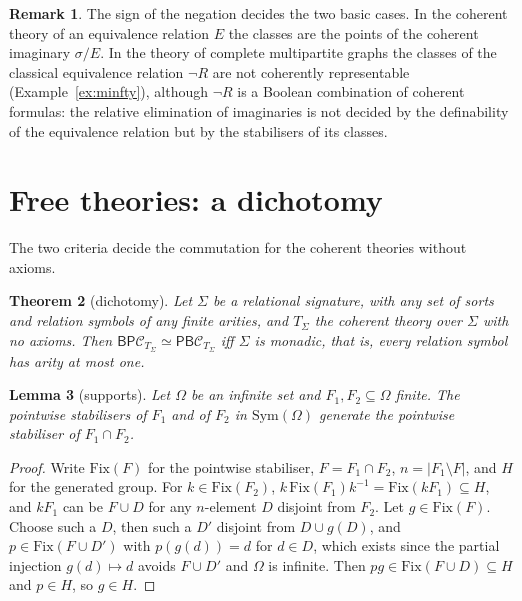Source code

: \documentclass[11pt]{amsart}
\newtheorem{thm}{Theorem}[section]
\newtheorem{lem}[thm]{Lemma}
\theoremstyle{definition}
\newtheorem{rem}[thm]{Remark}
\newcommand{\PP}{\mathsf P}
\newcommand{\BB}{\mathsf B}
\newcommand{\cC}{\mathcal C}
\begin{document}
\begin{rem}
The sign of the negation decides the two basic cases. In the coherent
theory of an equivalence relation $E$ the classes are the points of the
coherent imaginary $\sigma/E$. In the theory of complete multipartite
graphs the classes of the classical equivalence relation $\neg R$ are
not coherently representable (Example~\ref{ex:minfty}), although $\neg
R$ is a Boolean combination of coherent formulas: the relative
elimination of imaginaries is not decided by the definability of the
equivalence relation but by the stabilisers of its classes.
\end{rem}

\section{Free theories: a dichotomy}\label{sec:free}

The two criteria decide the commutation for the coherent theories
without axioms.

\begin{thm}[dichotomy]\label{thm:free}
Let $\Sigma$ be a relational signature, with any set of sorts and
relation symbols of any finite arities, and $T_\Sigma$ the coherent theory over
$\Sigma$ with no axioms. Then $\BB\PP\cC_{T_\Sigma}\simeq\PP\BB\cC_{T_\Sigma}$
iff $\Sigma$ is monadic, that is, every relation symbol has arity at
most one.
\end{thm}

\begin{lem}[supports]\label{lem:support}
Let $\Omega$ be an infinite set and $F_1,F_2\subseteq\Omega$ finite. The
pointwise stabilisers of $F_1$ and of $F_2$ in $\mathrm{Sym}(\Omega)$
generate the pointwise stabiliser of $F_1\cap F_2$.
\end{lem}
\begin{proof}
Write $\mathrm{Fix}(F)$ for the pointwise stabiliser, $F=F_1\cap F_2$,
$n=|F_1\setminus F|$, and $H$ for the generated group. For
$k\in\mathrm{Fix}(F_2)$, $k\,\mathrm{Fix}(F_1)k^{-1}=\mathrm{Fix}(kF_1)
\subseteq H$, and $kF_1$ can be $F\cup D$ for any $n$-element $D$
disjoint from $F_2$. Let $g\in\mathrm{Fix}(F)$. Choose such a $D$, then
such a $D'$ disjoint from $D\cup g(D)$, and $p\in\mathrm{Fix}(F\cup D')$
with $p(g(d))=d$ for $d\in D$, which exists since the partial injection
$g(d)\mapsto d$ avoids $F\cup D'$ and $\Omega$ is infinite. Then
$pg\in\mathrm{Fix}(F\cup D)\subseteq H$ and $p\in H$, so $g\in H$.
\end{proof}
\end{document}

# ASSIGNMENT
Find every line above that contains the word "from", and return each one.

# SOLUTION TO THIS EXERCISE
disjoint from $F_2$. Let $g\in\mathrm{Fix}(F)$. Choose such a $D$, then
such a $D'$ disjoint from $D\cup g(D)$, and $p\in\mathrm{Fix}(F\cup D')$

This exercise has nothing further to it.